Strength in Numbers Campaign Brings it Home
During our Strength in Numbers membership drive, members and staff have used different approaches to reach out to non-members, including phone calls and many worksite visits. This weekend, we added a new approach — home visits.
SEA/SEIU Local 1984 began its Strength in Numbers membership drive this fall with the goal of growing our membership in order to make our union stronger. We’re doing this by having conversations whenever and wherever we can. On Saturday, four two-man teams fanned out across Concord to talk with, and more importantly, listen to non-members. That a group of people were willing to give up a Saturday so close to the holidays shows just how important this work is, but according to those who took part, the effort was worth it.

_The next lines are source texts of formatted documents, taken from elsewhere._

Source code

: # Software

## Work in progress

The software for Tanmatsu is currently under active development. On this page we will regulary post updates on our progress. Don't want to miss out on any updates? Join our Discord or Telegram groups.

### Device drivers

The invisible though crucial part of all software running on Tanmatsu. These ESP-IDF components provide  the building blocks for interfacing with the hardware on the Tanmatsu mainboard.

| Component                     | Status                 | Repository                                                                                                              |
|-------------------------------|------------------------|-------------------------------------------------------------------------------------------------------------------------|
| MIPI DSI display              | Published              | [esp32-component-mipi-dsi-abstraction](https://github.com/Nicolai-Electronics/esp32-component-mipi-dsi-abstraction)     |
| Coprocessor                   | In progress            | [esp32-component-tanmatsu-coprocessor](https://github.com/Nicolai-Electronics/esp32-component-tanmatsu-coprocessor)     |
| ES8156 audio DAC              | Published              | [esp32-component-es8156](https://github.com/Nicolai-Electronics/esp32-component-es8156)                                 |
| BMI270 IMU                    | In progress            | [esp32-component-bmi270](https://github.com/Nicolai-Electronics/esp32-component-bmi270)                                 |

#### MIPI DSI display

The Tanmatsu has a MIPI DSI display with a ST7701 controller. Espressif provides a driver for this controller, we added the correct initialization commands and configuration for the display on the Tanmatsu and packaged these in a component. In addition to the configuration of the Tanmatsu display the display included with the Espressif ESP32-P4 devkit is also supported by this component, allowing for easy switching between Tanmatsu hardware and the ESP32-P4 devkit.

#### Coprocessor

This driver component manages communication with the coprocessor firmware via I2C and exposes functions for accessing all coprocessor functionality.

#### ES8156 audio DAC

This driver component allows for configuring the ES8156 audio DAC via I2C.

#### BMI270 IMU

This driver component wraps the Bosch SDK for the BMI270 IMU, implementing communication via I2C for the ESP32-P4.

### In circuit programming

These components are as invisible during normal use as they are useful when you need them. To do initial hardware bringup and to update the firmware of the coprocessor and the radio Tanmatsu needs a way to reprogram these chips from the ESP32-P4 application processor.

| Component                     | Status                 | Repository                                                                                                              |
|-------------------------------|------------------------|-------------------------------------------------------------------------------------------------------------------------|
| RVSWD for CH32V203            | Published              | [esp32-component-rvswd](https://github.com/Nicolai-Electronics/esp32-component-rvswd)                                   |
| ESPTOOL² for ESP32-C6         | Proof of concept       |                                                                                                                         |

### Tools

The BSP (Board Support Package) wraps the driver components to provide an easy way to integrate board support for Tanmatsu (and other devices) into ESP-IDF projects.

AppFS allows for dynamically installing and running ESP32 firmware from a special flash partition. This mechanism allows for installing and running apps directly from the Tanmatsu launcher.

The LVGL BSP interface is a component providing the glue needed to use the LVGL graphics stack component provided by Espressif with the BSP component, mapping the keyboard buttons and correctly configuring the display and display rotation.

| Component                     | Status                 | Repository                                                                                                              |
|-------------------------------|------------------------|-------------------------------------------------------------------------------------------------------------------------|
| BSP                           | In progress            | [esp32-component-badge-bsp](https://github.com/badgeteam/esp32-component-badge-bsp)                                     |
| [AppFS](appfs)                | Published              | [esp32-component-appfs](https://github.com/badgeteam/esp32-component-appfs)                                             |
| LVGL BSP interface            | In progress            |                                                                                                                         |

“It was a nice day and it was a great experience,” said Second Vice President Tammy Clark. “I liked that we were greeting people at home, where they feel more in control, and talking with them about why they didn’t join the union.”
That part, listening to people, is important if you hope to ever change their minds. Just being there, face-to-face, is important, too.

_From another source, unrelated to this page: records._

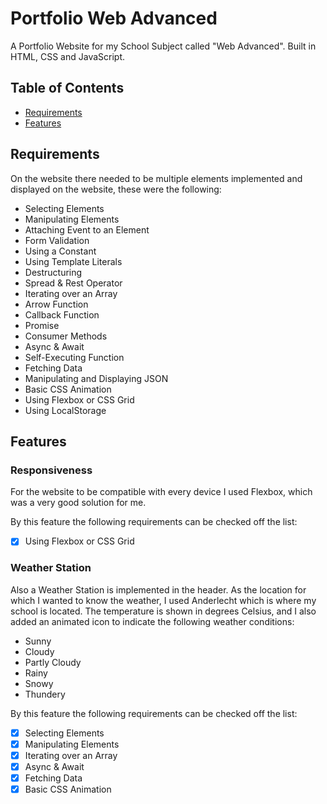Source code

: # Portfolio Web Advanced

A Portfolio Website for my School Subject called "Web Advanced". Built in HTML, CSS and JavaScript.

## Table of Contents
- [Requirements](#requirements)
- [Features](#features)

## Requirements

On the website there needed to be multiple elements implemented and displayed on the website, these were the following:

- Selecting Elements
- Manipulating Elements
- Attaching Event to an Element
- Form Validation
- Using a Constant
- Using Template Literals
- Destructuring
- Spread & Rest Operator
- Iterating over an Array
- Arrow Function
- Callback Function
- Promise
- Consumer Methods
- Async & Await
- Self-Executing Function
- Fetching Data
- Manipulating and Displaying JSON
- Basic CSS Animation
- Using Flexbox or CSS Grid
- Using LocalStorage

## Features

### Responsiveness

For the website to be compatible with every device I used Flexbox, which was a very good solution for me.

By this feature the following requirements can be checked off the list:
- [x] Using Flexbox or CSS Grid

### Weather Station

Also a Weather Station is implemented in the header. As the location for which I wanted to know the weather, I used Anderlecht which is where my school is located.
The temperature is shown in degrees Celsius, and I also added an animated icon to indicate the following weather conditions:

- Sunny
- Cloudy
- Partly Cloudy
- Rainy
- Snowy
- Thundery

By this feature the following requirements can be checked off the list:

- [x] Selecting Elements
- [x] Manipulating Elements
- [x] Iterating over an Array
- [x] Async & Await
- [x] Fetching Data
- [x] Basic CSS Animation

“You can’t beat having those one-on-one, personal visits,” Clark said.
Another member who took part, John Hancock of DHHS, said he found himself giving personal examples to the people he was talking with on Saturday.

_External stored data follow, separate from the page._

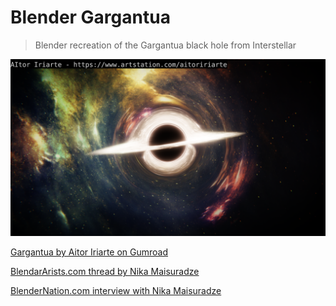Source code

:# Blender Gargantua

> Blender recreation of the Gargantua black hole from Interstellar

![](Gargantua.png)

[Gargantua by Aitor Iriarte on Gumroad](https://gumroad.com/l/EzAZM)

[BlendarArists.com thread by Nika Maisuradze](https://blenderartists.org/t/interstellar-black-hole-gargantua/627437)

[BlenderNation.com interview with Nika Maisuradze](https://www.blendernation.com/2015/02/17/behind-the-scenes-gargantua/)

“I think people can relate better to personal stories, as when I was talking about my son’s illness,” Hancock said, pointing out how important quality health benefits are when someone you love falls ill. Health benefits, he noted, are just one of the things we advocate for. “The union is always there fighting for us. I want to join that fight and I want other people to join that fight.”
Hancock said he was initially hesitant about knocking on strangers’ doors, but that changed quickly.
“I think when you engage people in conversation, they respond really well,” he said. “I told one person, ‘we’ll be a better union if you join,’ and I think that’s true of all employees.”
It all comes back to those three defining words: Strength in Numbers. The more people we have moving together, acting as one, the more we can achieve.
“The more people we have as members, the stronger our position will be in bargaining, improving working conditions and so much more,” Hancock said.